ソ連時代からの在庫が枯渇

 ロシアとウクライナはともに旧ソ連規格の口径122ミリおよび口径152ミリの榴弾を使用しており、その古い在庫を世界中で探し回ってきた。

 だが、ロシアには提供を要請できる友好国がなくなりつつある。

 ベラルーシの在庫は底をついた。北朝鮮もいくらか提供しているが、自国の在庫が空にならないよう気をつけている。イランには、提供できる在庫がほとんどない。

 中国には、ソ連規格と互換性を持つ榴弾がある。

 米国防総省国防情報局にかつて籍を置いていたロニー・ヘンリー氏によれば、中国の在庫の規模や品質のことはほとんど知られていない。
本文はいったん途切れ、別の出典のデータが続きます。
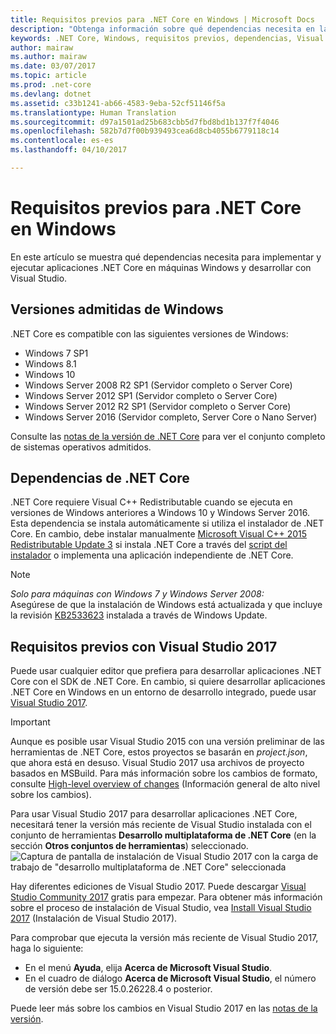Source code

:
 ```yaml
---
title: Requisitos previos para .NET Core en Windows | Microsoft Docs
description: "Obtenga información sobre qué dependencias necesita en la máquina con Windows para desarrollar y ejecutar aplicaciones .NET Core."
keywords: .NET Core, Windows, requisitos previos, dependencias, Visual Studio
author: mairaw
ms.author: mairaw
ms.date: 03/07/2017
ms.topic: article
ms.prod: .net-core
ms.devlang: dotnet
ms.assetid: c33b1241-ab66-4583-9eba-52cf51146f5a
ms.translationtype: Human Translation
ms.sourcegitcommit: d97a1501ad25b683cbb5d7fbd8bd1b137f7f4046
ms.openlocfilehash: 582b7d7f00b939493cea6d8cb4055b6779118c14
ms.contentlocale: es-es
ms.lasthandoff: 04/10/2017

---
```


# <a name="prerequisites-for-net-core-on-windows"></a>Requisitos previos para .NET Core en Windows

En este artículo se muestra qué dependencias necesita para implementar y ejecutar aplicaciones .NET Core en máquinas Windows y desarrollar con Visual Studio.

## <a name="supported-windows-versions"></a>Versiones admitidas de Windows

.NET Core es compatible con las siguientes versiones de Windows:

* Windows 7 SP1
* Windows 8.1
* Windows 10 
* Windows Server 2008 R2 SP1 (Servidor completo o Server Core)
* Windows Server 2012 SP1 (Servidor completo o Server Core)
* Windows Server 2012 R2 SP1 (Servidor completo o Server Core)
* Windows Server 2016 (Servidor completo, Server Core o Nano Server)

Consulte las [notas de la versión de .NET Core](https://github.com/dotnet/core/blob/master/release-notes/1.1/1.1.md) para ver el conjunto completo de sistemas operativos admitidos.

## <a name="net-core-dependencies"></a>Dependencias de .NET Core

.NET Core requiere Visual C++ Redistributable cuando se ejecuta en versiones de Windows anteriores a Windows 10 y Windows Server 2016. Esta dependencia se instala automáticamente si utiliza el instalador de .NET Core. En cambio, debe instalar manualmente [Microsoft Visual C++ 2015 Redistributable Update 3](https://www.microsoft.com/download/details.aspx?id=53840) si instala .NET Core a través del [script del instalador](./tools/dotnet-install-script.md) o implementa una aplicación independiente de .NET Core.

> [!NOTE]
> <em>Solo para máquinas con Windows 7 y Windows Server 2008:</em><br>
> Asegúrese de que la instalación de Windows está actualizada y que incluye la revisión [KB2533623](https://support.microsoft.com/help/2533623) instalada a través de Windows Update.

## <a name="prerequisites-with-visual-studio-2017"></a>Requisitos previos con Visual Studio 2017

Puede usar cualquier editor que prefiera para desarrollar aplicaciones .NET Core con el SDK de .NET Core. En cambio, si quiere desarrollar aplicaciones .NET Core en Windows en un entorno de desarrollo integrado, puede usar [Visual Studio 2017](#visual-studio-2017).

> [!IMPORTANT]
> Aunque es posible usar Visual Studio 2015 con una versión preliminar de las herramientas de .NET Core, estos proyectos se basarán en *project.json*, que ahora está en desuso. Visual Studio 2017 usa archivos de proyecto basados en MSBuild. Para más información sobre los cambios de formato, consulte [High-level overview of changes](./tools/cli-msbuild-architecture.md) (Información general de alto nivel sobre los cambios).

Para usar Visual Studio 2017 para desarrollar aplicaciones .NET Core, necesitará tener la versión más reciente de Visual Studio instalada con el conjunto de herramientas **Desarrollo multiplataforma de .NET Core** (en la sección **Otros conjuntos de herramientas**) seleccionado.
![Captura de pantalla de instalación de Visual Studio 2017 con la carga de trabajo de "desarrollo multiplataforma de .NET Core" seleccionada](./media/windows-prerequisites/vs_workloads.jpg)

Hay diferentes ediciones de Visual Studio 2017. Puede descargar [Visual Studio Community 2017](https://www.visualstudio.com/downloads/) gratis para empezar.  Para obtener más información sobre el proceso de instalación de Visual Studio, vea [Install Visual Studio 2017](https://docs.microsoft.com/visualstudio/install/install-visual-studio) (Instalación de Visual Studio 2017).

Para comprobar que ejecuta la versión más reciente de Visual Studio 2017, haga lo siguiente:

 * En el menú **Ayuda**, elija **Acerca de Microsoft Visual Studio**.
 * En el cuadro de diálogo **Acerca de Microsoft Visual Studio**, el número de versión debe ser 15.0.26228.4 o posterior.

Puede leer más sobre los cambios en Visual Studio 2017 en las [notas de la versión](https://www.visualstudio.com/news/releasenotes/vs2017-relnotes).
 だが、ロシアに忍び寄る榴弾不足の危機を回避するには十分だと見て間違いない。

 戦力の消耗が重要な要因になり、砲撃の相対的な割合が決定的な意味を持つ場面も時折見られる紛争において、これは大きな違いをもたらす。

 双方の防衛産業が武器の増産に奮闘している。

武器輸出大国としてのし上がる中国

 中国は、形勢を傾けられるほど大きな影響力を持つ。

 同国は世界第4位の武器輸出国だ。ストックホルム国際平和研究所(SIPRI)がまとめた最新の世界兵器メーカーランキング100社には中国企業が8社も名を連ねている。

 それも7社が上位20社にランクインしており、これをしのぐ国は米国だけだ。近年は中国のトップクラスの企業が著しく売上高を伸ばしている(図参照)。

 今回の戦争は中国に、防衛面でのロシアとの関係をリセットし再調整する機会も与える可能性がある。

 中国は何年もの間、ロシアの軍事技術を輸入し、その大半でリバースエンジニアリングを行って模造品を作った。

 2017~21年には防衛関連の輸入の81%がロシアから来ていた。中国の最新ステルス戦闘機のエンジンもその一部だ。